OPEC+ members are scheduled to hold a virtual meeting Thursday to discuss production targets. The meeting had been postponed from last weekend while differences with African members were addressed. Reuters, citing an unnamed source, reported early Thursday morning that OPEC+ reached a preliminary agreement for an additional oil output cut of more than 1 million barrels per day.
“Oil prices have risen in response to a Wall Street Journal report indicating that Saudi Arabia is advocating an additional 1 million barrels per day insurance production cut evenly distributed among OPEC+ producers,” Stephen Innes, managing partner with SPI Asset Management, said.
“This move is a measure to limit a projected supply overhang during the first quarter of 2024. The OPEC+ alliance, comprising 23 nations, has been engaged in negotiations for deeper production cuts, and the proposed additional cut could be as significant as 1 million bpd, effective for the first three months of 2024.”
In other commodities, spot gold slid 0.2 per cent to US$2,041.19 per ounce by early Thursday morning.
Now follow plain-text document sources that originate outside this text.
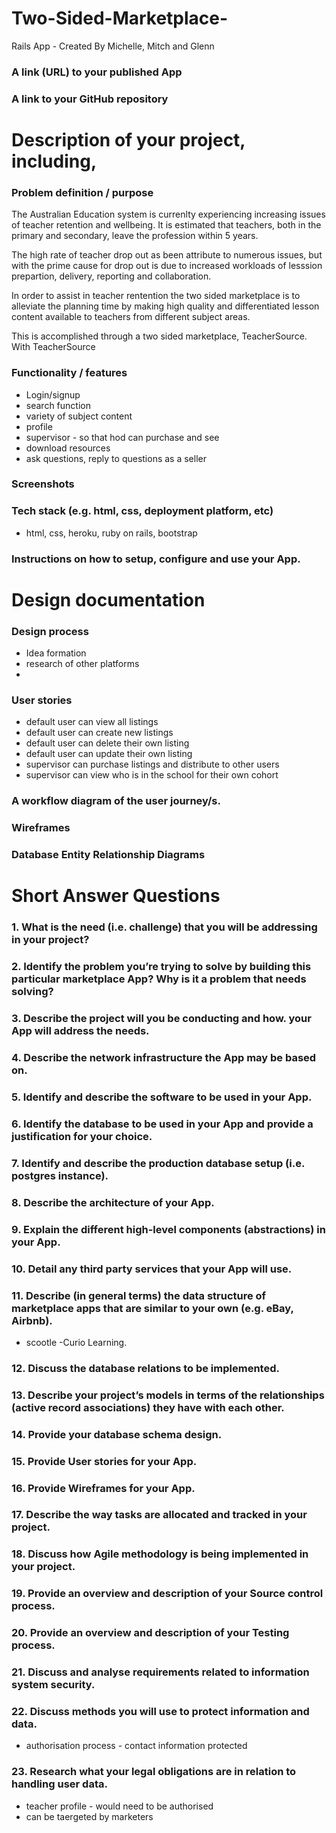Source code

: # Two-Sided-Marketplace-
Rails App - Created By Michelle, Mitch and Glenn

### A link (URL) to your published App
### A link to your GitHub repository

# Description of your project, including,
### Problem definition / purpose

The Australian Education system is currenlty experiencing increasing issues of teacher retention and wellbeing. It is estimated that teachers, both in the primary and secondary, leave the profession within 5 years. 

The high rate of teacher drop out as been attribute to numerous issues, but with the prime cause for drop out is due to increased workloads of lesssion prepartion, delivery, reporting and collaboration. 

In order to assist in teacher rentention the two sided marketplace is to alleviate the planning time by making high quality and differentiated lesson content available to teachers from different subject areas. 

This is accomplished through a two sided marketplace, TeacherSource. With TeacherSource 


### Functionality / features
- Login/signup
- search function
- variety of subject content
- profile
- supervisor - so that hod can purchase and see
- download resources
- ask questions, reply to questions as a seller




### Screenshots

### Tech stack (e.g. html, css, deployment platform, etc)
- html, css, heroku, ruby on rails, bootstrap
### Instructions on how to setup, configure and use your App.


# Design documentation 
### Design process
- Idea formation
- research of other platforms
- 

### User stories
- default user can view all listings
- default user can create new listings
- default user can delete their own listing
- default user can update their own listing
- supervisor can purchase listings and distribute to other users
- supervisor can view who is in the school for their own cohort

### A workflow diagram of the user journey/s.



### Wireframes

### Database Entity Relationship Diagrams



# Short Answer Questions
### 1. What is the need (i.e. challenge) that you will be addressing in your project?

### 2. Identify the problem you’re trying to solve by building this particular marketplace App? Why is it a problem that needs solving?
### 3. Describe the project will you be conducting and how. your App will address the needs.
### 4. Describe the network infrastructure the App may be based on.
### 5. Identify and describe the software to be used in your App.
### 6. Identify the database to be used in your App and provide a justification for your choice.
### 7. Identify and describe the production database setup (i.e. postgres instance).
### 8. Describe the architecture of your App.

### 9. Explain the different high-level components (abstractions) in your App.
### 10. Detail any third party services that your App will use.
### 11. Describe (in general terms) the data structure of marketplace apps that are similar to your own (e.g. eBay, Airbnb).
- scootle
-Curio Learning.
### 12. Discuss the database relations to be implemented.
### 13. Describe your project’s models in terms of the relationships (active record associations) they have with each other.
### 14. Provide your database schema design.
### 15. Provide User stories for your App.
### 16. Provide Wireframes for your App.
### 17. Describe the way tasks are allocated and tracked in your project.
### 18. Discuss how Agile methodology is being implemented in your project.
### 19. Provide an overview and description of your Source control process.
### 20. Provide an overview and description of your Testing process.
### 21. Discuss and analyse requirements related to information system security.
### 22. Discuss methods you will use to protect information and data.
- authorisation process - contact information protected
### 23. Research what your legal obligations are in relation to handling user data.
- teacher profile - would need to be authorised
- can be taergeted by marketers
Bullion is up 2.8 per cent so far this month after rising 7.3 per cent in October, Reuters reported.
U.S. gold futures for December delivery fell 0.3 per cent to US$2,041.70.
The Canadian dollar was weaker while its U.S. counterpart edged up from three-month lows but still looked set for its worst monthly performance in a year.
The day range on the loonie was 73.44 US cents to 73.71 US cents in the early premarket period. The Canadian dollar has gained nearly 1 per cent against the U.S. dollar over the past month.
Ahead of the North American opening bell, the U.S. dollar index, which weighs the greenback against a group of currencies, rose 0.47 per cent to 103.25. The index has lost more than 3 per cent over the past month as markets begin speculating on the timing of potential interest rate cuts by the Federal Reserve.
The euro, meanwhile, was down 0.43 per cent against the U.S. dollar to US$1.0921. On Wednesday it hit its highest level since August at US$1.1017, according to figures from Reuters.
In bonds, the yield on the U.S. 10-year note was up slightly at 4.292 per cent early Thursday morning.
More company news
A six-week United Auto Workers strike at Ford cut sales by about 100,000 vehicles and cost the company US$1.7-billion in lost profits this year, the automaker said Thursday. Additional labor costs from the four-year and eight-month agreement will total US$8.8-billion by the end of the contract, translating to about $900 per vehicle by 2028, Chief Financial Officer John Lawler said in a company release. Ford will work to offset that cost through higher productivity and reducing expenses, Lawler said. -The Associated Press
BRP Inc. reported its third-quarter profit and revenue fell compared with a year ago and lowered its financial guidance for its full year. The manufacturer of Sea-Doos and Ski-Doos reported a profit of $63.1-million or 81 cents per diluted share for the quarter ended Oct. 31, down from $141.6-million or $1.76 per diluted share a year earlier. Revenue for the quarter totalled $2.47-billion, down from $2.71-billion in the same quarter last year. -The Canadian Press
(8:30 a.m. ET) Canada’s real GDP and chain prices for Q3.
(8:30 a.m. ET) Canada’s monthly real GDP for September.
(8:30 a.m. ET) Canada’s job vacancy rate for September
(8:30 a.m. ET) U.S. initial jobless claims for week of Nov. 25.
(8:30 a.m. ET) U.S. personal spending and income for October.
(8:30 a.m. ET) U.S. core PCE price index for October.
(9:45 a.m. ET) U.S. Chicago PMI for November
(10 a.m. ET) U.S. pending home sales for October.